Task objective — Go through the entries below and print, exactly, the lines starting at the one with "source COG file." and ending at the one with "local file system.", keeping both ends and no others.

Data supplied —

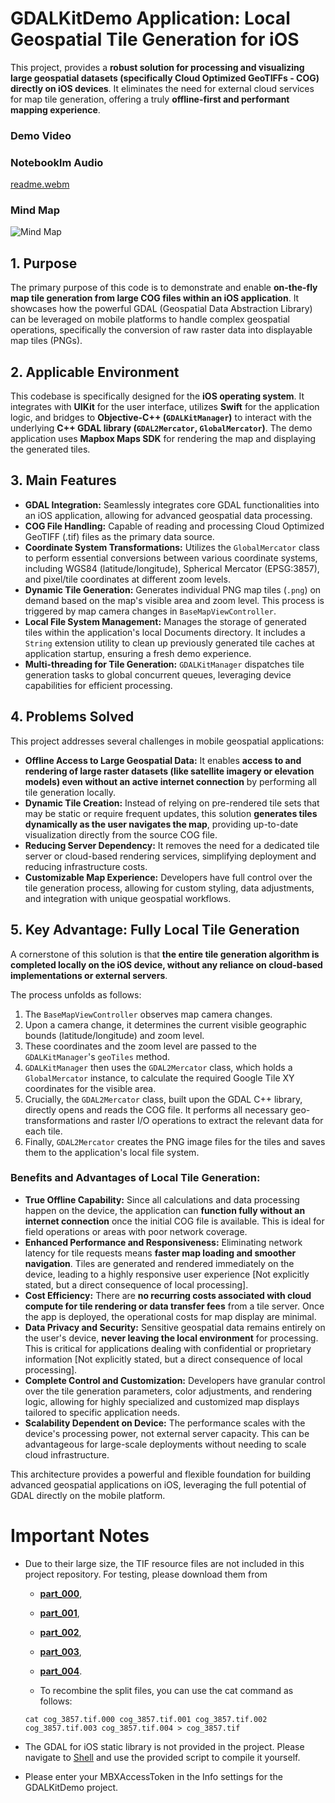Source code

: # GDALKitDemo Application: Local Geospatial Tile Generation for iOS

This project, provides a **robust solution for processing and visualizing large geospatial datasets (specifically Cloud Optimized GeoTIFFs - COG) directly on iOS devices**. It eliminates the need for external cloud services for map tile generation, offering a truly **offline-first and performant mapping experience**.

### Demo Video

### Notebooklm Audio
[readme.webm](https://github.com/user-attachments/assets/42cc037e-f9b2-485c-8d05-f4c315461707)

### Mind Map
![Mind Map](https://github.com/alimysoyang/GDAL_Tile/blob/main/Explanation/Mind%20Map.png)

## 1. Purpose

The primary purpose of this code is to demonstrate and enable **on-the-fly map tile generation from large COG files within an iOS application**. It showcases how the powerful GDAL (Geospatial Data Abstraction Library) can be leveraged on mobile platforms to handle complex geospatial operations, specifically the conversion of raw raster data into displayable map tiles (PNGs).

## 2. Applicable Environment

This codebase is specifically designed for the **iOS operating system**. It integrates with **UIKit** for the user interface, utilizes **Swift** for the application logic, and bridges to **Objective-C++ (`GDALKitManager`)** to interact with the underlying **C++ GDAL library (`GDAL2Mercator`, `GlobalMercator`)**. The demo application uses **Mapbox Maps SDK** for rendering the map and displaying the generated tiles.

## 3. Main Features

*   **GDAL Integration:** Seamlessly integrates core GDAL functionalities into an iOS application, allowing for advanced geospatial data processing.
*   **COG File Handling:** Capable of reading and processing Cloud Optimized GeoTIFF (.tif) files as the primary data source.
*   **Coordinate System Transformations:** Utilizes the `GlobalMercator` class to perform essential conversions between various coordinate systems, including WGS84 (latitude/longitude), Spherical Mercator (EPSG:3857), and pixel/tile coordinates at different zoom levels.
*   **Dynamic Tile Generation:** Generates individual PNG map tiles (`.png`) on demand based on the map's visible area and zoom level. This process is triggered by map camera changes in `BaseMapViewController`.
*   **Local File System Management:** Manages the storage of generated tiles within the application's local Documents directory. It includes a `String` extension utility to clean up previously generated tile caches at application startup, ensuring a fresh demo experience.
*   **Multi-threading for Tile Generation:** `GDALKitManager` dispatches tile generation tasks to global concurrent queues, leveraging device capabilities for efficient processing.

## 4. Problems Solved

This project addresses several challenges in mobile geospatial applications:

*   **Offline Access to Large Geospatial Data:** It enables **access to and rendering of large raster datasets (like satellite imagery or elevation models) even without an active internet connection** by performing all tile generation locally.
*   **Dynamic Tile Creation:** Instead of relying on pre-rendered tile sets that may be static or require frequent updates, this solution **generates tiles dynamically as the user navigates the map**, providing up-to-date visualization directly from the source COG file.
*   **Reducing Server Dependency:** It removes the need for a dedicated tile server or cloud-based rendering services, simplifying deployment and reducing infrastructure costs.
*   **Customizable Map Experience:** Developers have full control over the tile generation process, allowing for custom styling, data adjustments, and integration with unique geospatial workflows.

## 5. Key Advantage: Fully Local Tile Generation

A cornerstone of this solution is that **the entire tile generation algorithm is completed locally on the iOS device, without any reliance on cloud-based implementations or external servers**.

The process unfolds as follows:
1.  The `BaseMapViewController` observes map camera changes.
2.  Upon a camera change, it determines the current visible geographic bounds (latitude/longitude) and zoom level.
3.  These coordinates and the zoom level are passed to the `GDALKitManager`'s `geoTiles` method.
4.  `GDALKitManager` then uses the `GDAL2Mercator` class, which holds a `GlobalMercator` instance, to calculate the required Google Tile XY coordinates for the visible area.
5.  Crucially, the `GDAL2Mercator` class, built upon the GDAL C++ library, directly opens and reads the COG file. It performs all necessary geo-transformations and raster I/O operations to extract the relevant data for each tile.
6.  Finally, `GDAL2Mercator` creates the PNG image files for the tiles and saves them to the application's local file system.

### Benefits and Advantages of Local Tile Generation:

*   **True Offline Capability:** Since all calculations and data processing happen on the device, the application can **function fully without an internet connection** once the initial COG file is available. This is ideal for field operations or areas with poor network coverage.
*   **Enhanced Performance and Responsiveness:** Eliminating network latency for tile requests means **faster map loading and smoother navigation**. Tiles are generated and rendered immediately on the device, leading to a highly responsive user experience [Not explicitly stated, but a direct consequence of local processing].
*   **Cost Efficiency:** There are **no recurring costs associated with cloud compute for tile rendering or data transfer fees** from a tile server. Once the app is deployed, the operational costs for map display are minimal.
*   **Data Privacy and Security:** Sensitive geospatial data remains entirely on the user's device, **never leaving the local environment** for processing. This is critical for applications dealing with confidential or proprietary information [Not explicitly stated, but a direct consequence of local processing].
*   **Complete Control and Customization:** Developers have granular control over the tile generation parameters, color adjustments, and rendering logic, allowing for highly specialized and customized map displays tailored to specific application needs.
*   **Scalability Dependent on Device:** The performance scales with the device's processing power, not external server capacity. This can be advantageous for large-scale deployments without needing to scale cloud infrastructure.

This architecture provides a powerful and flexible foundation for building advanced geospatial applications on iOS, leveraging the full potential of GDAL directly on the mobile platform.


# Important Notes
* Due to their large size, the TIF resource files are not included in this project repository. For testing, please download them from 
  * **[part_000](https://mumuy.serv00.net/images/cog_3857.tif.000)**,
  * **[part_001](https://mumuy.serv00.net/images/cog_3857.tif.001)**,
  * **[part_002](https://mumuy.serv00.net/images/cog_3857.tif.002)**,
  * **[part_003](https://mumuy.serv00.net/images/cog_3857.tif.003)**,
  * **[part_004](https://mumuy.serv00.net/images/cog_3857.tif.004)**.
  
  * To recombine the split files, you can use the cat command as follows:
  ```
  cat cog_3857.tif.000 cog_3857.tif.001 cog_3857.tif.002 cog_3857.tif.003 cog_3857.tif.004 > cog_3857.tif
  ```

* The GDAL for iOS static library is not provided in the project. Please navigate to [Shell](https://gis.stackexchange.com/questions/434514/build-gdal-3-x-for-ios) and use the provided script to compile it yourself.

* Please enter your MBXAccessToken in the Info settings for the GDALKitDemo project.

Output for this task —
*   **Dynamic Tile Creation:** Instead of relying on pre-rendered tile sets that may be static or require frequent updates, this solution **generates tiles dynamically as the user navigates the map**, providing up-to-date visualization directly from the source COG file.
*   **Reducing Server Dependency:** It removes the need for a dedicated tile server or cloud-based rendering services, simplifying deployment and reducing infrastructure costs.
*   **Customizable Map Experience:** Developers have full control over the tile generation process, allowing for custom styling, data adjustments, and integration with unique geospatial workflows.

## 5. Key Advantage: Fully Local Tile Generation

A cornerstone of this solution is that **the entire tile generation algorithm is completed locally on the iOS device, without any reliance on cloud-based implementations or external servers**.

The process unfolds as follows:
1.  The `BaseMapViewController` observes map camera changes.
2.  Upon a camera change, it determines the current visible geographic bounds (latitude/longitude) and zoom level.
3.  These coordinates and the zoom level are passed to the `GDALKitManager`'s `geoTiles` method.
4.  `GDALKitManager` then uses the `GDAL2Mercator` class, which holds a `GlobalMercator` instance, to calculate the required Google Tile XY coordinates for the visible area.
5.  Crucially, the `GDAL2Mercator` class, built upon the GDAL C++ library, directly opens and reads the COG file. It performs all necessary geo-transformations and raster I/O operations to extract the relevant data for each tile.
6.  Finally, `GDAL2Mercator` creates the PNG image files for the tiles and saves them to the application's local file system.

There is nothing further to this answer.